[To do] Please copy out the entries below exactly, beginning with the line that contains "- **Summarizing:** Condensing a" and ending with the line that contains "### Important Limitations and Risks", and include nothing outside that span.

[Given data]
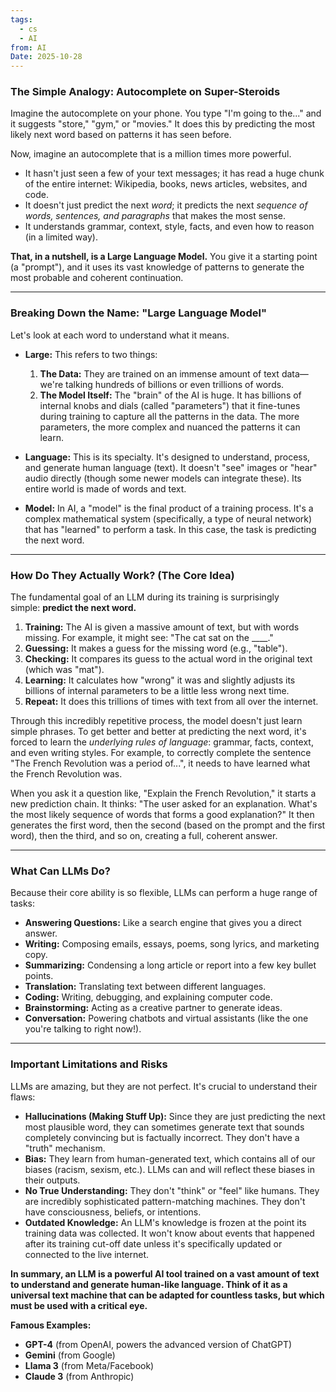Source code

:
```yaml
---
tags:
  - cs
  - AI
from: AI
Date: 2025-10-28
---
```


### The Simple Analogy: Autocomplete on Super-Steroids

Imagine the autocomplete on your phone. You type "I'm going to the..." and it suggests "store," "gym," or "movies." It does this by predicting the most likely next word based on patterns it has seen before.

Now, imagine an autocomplete that is a million times more powerful.

- It hasn't just seen a few of your text messages; it has read a huge chunk of the entire internet: Wikipedia, books, news articles, websites, and code.
- It doesn't just predict the next _word_; it predicts the next _sequence of words, sentences, and paragraphs_ that makes the most sense.
- It understands grammar, context, style, facts, and even how to reason (in a limited way).

**That, in a nutshell, is a Large Language Model.** You give it a starting point (a "prompt"), and it uses its vast knowledge of patterns to generate the most probable and coherent continuation.

---

### Breaking Down the Name: "Large Language Model"

Let's look at each word to understand what it means.

- **Large:** This refers to two things:
    
    1. **The Data:** They are trained on an immense amount of text data—we're talking hundreds of billions or even trillions of words.
    2. **The Model Itself:** The "brain" of the AI is huge. It has billions of internal knobs and dials (called "parameters") that it fine-tunes during training to capture all the patterns in the data. The more parameters, the more complex and nuanced the patterns it can learn.
- **Language:** This is its specialty. It's designed to understand, process, and generate human language (text). It doesn't "see" images or "hear" audio directly (though some newer models can integrate these). Its entire world is made of words and text.
    
- **Model:** In AI, a "model" is the final product of a training process. It's a complex mathematical system (specifically, a type of neural network) that has "learned" to perform a task. In this case, the task is predicting the next word.
    

---

### How Do They Actually Work? (The Core Idea)

The fundamental goal of an LLM during its training is surprisingly simple: **predict the next word.**

1. **Training:** The AI is given a massive amount of text, but with words missing. For example, it might see: "The cat sat on the ____."
2. **Guessing:** It makes a guess for the missing word (e.g., "table").
3. **Checking:** It compares its guess to the actual word in the original text (which was "mat").
4. **Learning:** It calculates how "wrong" it was and slightly adjusts its billions of internal parameters to be a little less wrong next time.
5. **Repeat:** It does this trillions of times with text from all over the internet.

Through this incredibly repetitive process, the model doesn't just learn simple phrases. To get better and better at predicting the next word, it's forced to learn the _underlying rules of language_: grammar, facts, context, and even writing styles. For example, to correctly complete the sentence "The French Revolution was a period of...", it needs to have learned what the French Revolution was.

When you ask it a question like, "Explain the French Revolution," it starts a new prediction chain. It thinks: "The user asked for an explanation. What's the most likely sequence of words that forms a good explanation?" It then generates the first word, then the second (based on the prompt and the first word), then the third, and so on, creating a full, coherent answer.

---

### What Can LLMs Do?

Because their core ability is so flexible, LLMs can perform a huge range of tasks:

- **Answering Questions:** Like a search engine that gives you a direct answer.
- **Writing:** Composing emails, essays, poems, song lyrics, and marketing copy.
- **Summarizing:** Condensing a long article or report into a few key bullet points.
- **Translation:** Translating text between different languages.
- **Coding:** Writing, debugging, and explaining computer code.
- **Brainstorming:** Acting as a creative partner to generate ideas.
- **Conversation:** Powering chatbots and virtual assistants (like the one you're talking to right now!).

---

### Important Limitations and Risks

LLMs are amazing, but they are not perfect. It's crucial to understand their flaws:

- **Hallucinations (Making Stuff Up):** Since they are just predicting the next most plausible word, they can sometimes generate text that sounds completely convincing but is factually incorrect. They don't have a "truth" mechanism.
- **Bias:** They learn from human-generated text, which contains all of our biases (racism, sexism, etc.). LLMs can and will reflect these biases in their outputs.
- **No True Understanding:** They don't "think" or "feel" like humans. They are incredibly sophisticated pattern-matching machines. They don't have consciousness, beliefs, or intentions.
- **Outdated Knowledge:** An LLM's knowledge is frozen at the point its training data was collected. It won't know about events that happened after its training cut-off date unless it's specifically updated or connected to the live internet.

**In summary, an LLM is a powerful AI tool trained on a vast amount of text to understand and generate human-like language. Think of it as a universal text machine that can be adapted for countless tasks, but which must be used with a critical eye.**

**Famous Examples:**

- **GPT-4** (from OpenAI, powers the advanced version of ChatGPT)
- **Gemini** (from Google)
- **Llama 3** (from Meta/Facebook)
- **Claude 3** (from Anthropic)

[Your solution]
- **Summarizing:** Condensing a long article or report into a few key bullet points.
- **Translation:** Translating text between different languages.
- **Coding:** Writing, debugging, and explaining computer code.
- **Brainstorming:** Acting as a creative partner to generate ideas.
- **Conversation:** Powering chatbots and virtual assistants (like the one you're talking to right now!).

---

### Important Limitations and Risks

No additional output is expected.